Agreed Warren, there are definitely many situations where the data and billings are totally legitimate and the report itself doesn’t tell the story. Nonetheless, there are other situations where you just gotta wonder….
Warren – good friend of mine is an oncologist working at Dana Farber here in Boston. He recently told me that it is a bit of a “racket” how private practice oncologists will prescribe expensive and often unnecessary treatments to collect on the 6% pass through. Also, the 6% pass-through encourages oncologists to prescribe the most expensive treatments – there is no incentive to prescribe equally effective, but less costly medications.
John, The ASP methodology is clearly flawed and had the unintended consequence of incenting more expensive treatments. As is usually the case, there is a bit more to the story. Since ASP is an average, half the community oncologists are paying more and half are paying less.
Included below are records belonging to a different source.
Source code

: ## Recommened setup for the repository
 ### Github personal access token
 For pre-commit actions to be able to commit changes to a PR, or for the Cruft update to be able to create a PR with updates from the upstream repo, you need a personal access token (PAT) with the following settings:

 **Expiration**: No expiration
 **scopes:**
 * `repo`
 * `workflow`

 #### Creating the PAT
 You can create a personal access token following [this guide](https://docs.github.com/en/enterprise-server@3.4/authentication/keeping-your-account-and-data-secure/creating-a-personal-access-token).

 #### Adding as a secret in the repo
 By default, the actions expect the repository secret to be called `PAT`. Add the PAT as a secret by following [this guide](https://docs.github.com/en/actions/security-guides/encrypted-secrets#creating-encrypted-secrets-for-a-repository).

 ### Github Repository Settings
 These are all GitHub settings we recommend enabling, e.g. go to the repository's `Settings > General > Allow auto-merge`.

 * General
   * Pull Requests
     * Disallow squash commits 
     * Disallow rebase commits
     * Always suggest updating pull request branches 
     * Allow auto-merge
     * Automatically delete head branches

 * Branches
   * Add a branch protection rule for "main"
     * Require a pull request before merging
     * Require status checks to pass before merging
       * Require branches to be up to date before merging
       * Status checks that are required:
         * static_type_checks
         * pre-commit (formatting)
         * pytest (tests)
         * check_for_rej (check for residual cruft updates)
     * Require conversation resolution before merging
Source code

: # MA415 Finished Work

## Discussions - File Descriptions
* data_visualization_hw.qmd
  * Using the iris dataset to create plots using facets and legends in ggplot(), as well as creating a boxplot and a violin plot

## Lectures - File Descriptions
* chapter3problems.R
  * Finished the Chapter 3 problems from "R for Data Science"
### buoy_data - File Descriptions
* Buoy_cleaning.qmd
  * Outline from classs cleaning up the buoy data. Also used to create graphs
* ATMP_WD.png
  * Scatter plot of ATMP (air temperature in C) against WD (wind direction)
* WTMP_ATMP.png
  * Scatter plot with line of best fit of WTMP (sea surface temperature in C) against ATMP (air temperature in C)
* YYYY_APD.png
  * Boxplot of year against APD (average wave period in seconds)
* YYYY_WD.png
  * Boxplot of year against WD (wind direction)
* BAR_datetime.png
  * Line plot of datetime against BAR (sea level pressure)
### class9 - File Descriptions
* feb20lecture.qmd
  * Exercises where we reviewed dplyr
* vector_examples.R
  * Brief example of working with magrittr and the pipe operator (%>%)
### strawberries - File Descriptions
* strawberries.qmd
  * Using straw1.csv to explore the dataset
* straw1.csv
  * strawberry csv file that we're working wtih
Thus the pass through is not always 6%, an advantage to larger and better managed practices. Sequestration has reduced the 6% to 4.3%. Additionally, the physicians actually acquire the drugs from a distributor (average purchases around $2.8M/md/year), then manage the inventory, administer to a patient and then submit a claim to the insurance company (50% of the time it is Medicare). The cost of capital, managing inventory, unreimbursed claims are all costs for the private practice. The private practice oncologists also have lots of other un-reimbursed services funded by the 6% (4.3%). Prior to the 2005 Medicare Modernization ACT which changed reimbursement from Average Wholesale Price to Average Sales Price, I would agree with the term racket (full disclosure: I was with several companies servicing these physicians and also benefited). There are many more subtleties to this issue and too many for this post.